Briefing sul parere consultivo della Corte Internazionale di Giustizia
Il 19 luglio 2024, la Corte internazionale di giustizia (CIG) ha ottemperato alla richiesta dell’Assemblea generale delle Nazioni Unite (Risol. 77/247) di emettere un parere consultivo sulle “pratiche israeliane che incidono sui diritti umani del popolo palestinese nei Territori palestinesi occupati, compresa Gerusalemme Est”.
Il parere consultivo si concentra esclusivamente sulla presunta cattiva condotta di Israele. Come sottolineato da diversi giudici, è unilaterale e di parte. Non dovrebbe essere una sorpresa, dal momento che (la formulazione della) Risoluzione 77/247 e l’intero processo che ha portato al Parere consultivo sono stati unilaterali e di parte fin dall’inizio.
Dal punto di vista del diritto internazionale, il parere consultivo è gravemente viziato nella sua analisi fattuale, storica e giuridica, come dimostrano i pareri separati di cinque giudici e l’opinione dissenziente del vicepresidente della Corte, il giudice Julia Sebutinde.
Sei dei quindici giudici della Corte sono unanimi nel ritenere che, a causa dell’unilateralità della Risoluzione dell’Assemblea generale delle Nazioni Unite (77/247) e della parzialità del procedimento, il Parere consultivo non abbia preso in considerazione l’intero contesto storico-giuridico del conflitto israelo-palestinese, minando così la credibilità della conclusione del Parere secondo cui Israele deve porre fine alla sua presenza nei territori.
Secondo diversi giudici, la conclusione della Corte secondo cui la presenza di Israele in questi territori è illegale si basa su “un percorso giuridicamente sbagliato” e non ha “alcuna base adeguata nel diritto internazionale”.
Il parere consultivo contravviene al Mandato per la Palestina, uno strumento vincolante di diritto internazionale, e chiede il ritiro incondizionato e totale di Israele dal “territorio palestinese”, nel totale disprezzo della legittima integrità territoriale e delle preoccupazioni di sicurezza di Israele.
Siamo profondamente preoccupati che il ritiro forzato di Israele premi l’attitudine aggressiva e refrattaria palestinese e spalanchi la porta all’Iran e ai suoi proxy e alleati terroristi in Cisgiordania per perseguire il loro obiettivo di distruzione dello Stato di Israele.
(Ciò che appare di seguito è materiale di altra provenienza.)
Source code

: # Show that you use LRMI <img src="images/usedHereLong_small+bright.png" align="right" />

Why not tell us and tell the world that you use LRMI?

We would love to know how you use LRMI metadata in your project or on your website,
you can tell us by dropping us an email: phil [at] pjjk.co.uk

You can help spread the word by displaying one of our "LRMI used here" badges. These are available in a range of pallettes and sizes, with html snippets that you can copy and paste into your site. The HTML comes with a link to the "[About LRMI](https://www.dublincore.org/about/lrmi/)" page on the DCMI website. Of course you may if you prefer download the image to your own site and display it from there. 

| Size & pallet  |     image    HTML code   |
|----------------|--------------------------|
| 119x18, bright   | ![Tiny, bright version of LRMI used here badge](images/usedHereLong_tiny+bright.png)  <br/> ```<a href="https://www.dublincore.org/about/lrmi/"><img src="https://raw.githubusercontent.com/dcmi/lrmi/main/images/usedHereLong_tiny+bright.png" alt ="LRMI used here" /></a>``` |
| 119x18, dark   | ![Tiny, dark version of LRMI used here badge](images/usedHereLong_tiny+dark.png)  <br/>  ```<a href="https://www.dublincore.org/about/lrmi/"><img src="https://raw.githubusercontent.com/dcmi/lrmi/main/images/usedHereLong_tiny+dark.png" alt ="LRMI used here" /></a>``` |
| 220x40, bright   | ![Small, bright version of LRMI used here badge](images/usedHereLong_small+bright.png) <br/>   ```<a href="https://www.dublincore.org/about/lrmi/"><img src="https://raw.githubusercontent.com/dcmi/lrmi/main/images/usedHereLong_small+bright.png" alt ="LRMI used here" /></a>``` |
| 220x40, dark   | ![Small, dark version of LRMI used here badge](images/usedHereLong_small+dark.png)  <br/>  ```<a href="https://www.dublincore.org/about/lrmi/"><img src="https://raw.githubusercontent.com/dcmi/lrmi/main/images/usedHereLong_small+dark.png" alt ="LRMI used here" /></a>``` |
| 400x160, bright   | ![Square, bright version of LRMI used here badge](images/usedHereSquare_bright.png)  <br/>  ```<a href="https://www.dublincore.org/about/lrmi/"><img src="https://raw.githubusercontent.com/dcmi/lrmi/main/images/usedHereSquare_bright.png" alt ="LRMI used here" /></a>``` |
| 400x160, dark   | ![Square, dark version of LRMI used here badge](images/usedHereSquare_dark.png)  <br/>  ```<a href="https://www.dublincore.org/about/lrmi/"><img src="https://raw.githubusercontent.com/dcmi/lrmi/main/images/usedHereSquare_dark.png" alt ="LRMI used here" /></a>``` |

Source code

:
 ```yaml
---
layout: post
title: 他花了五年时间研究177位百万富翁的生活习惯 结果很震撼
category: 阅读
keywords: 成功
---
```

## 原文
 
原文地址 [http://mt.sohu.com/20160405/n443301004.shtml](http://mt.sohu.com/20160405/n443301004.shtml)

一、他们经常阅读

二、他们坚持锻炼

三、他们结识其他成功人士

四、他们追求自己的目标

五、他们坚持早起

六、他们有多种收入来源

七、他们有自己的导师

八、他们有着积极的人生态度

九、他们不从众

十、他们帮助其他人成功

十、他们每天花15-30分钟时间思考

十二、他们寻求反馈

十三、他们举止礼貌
Inoltre, il parere mina gli accordi di Oslo e il processo di pace sancito a livello internazionale, basato su una soluzione negoziata del conflitto. Questo andrebbe a ricompensare la parte palestinese per aver usato la violenza invece di negoziare e minaccerebbe gli obiettivi primari delle Nazioni Unite di mantenere la pace e la sicurezza nel mondo.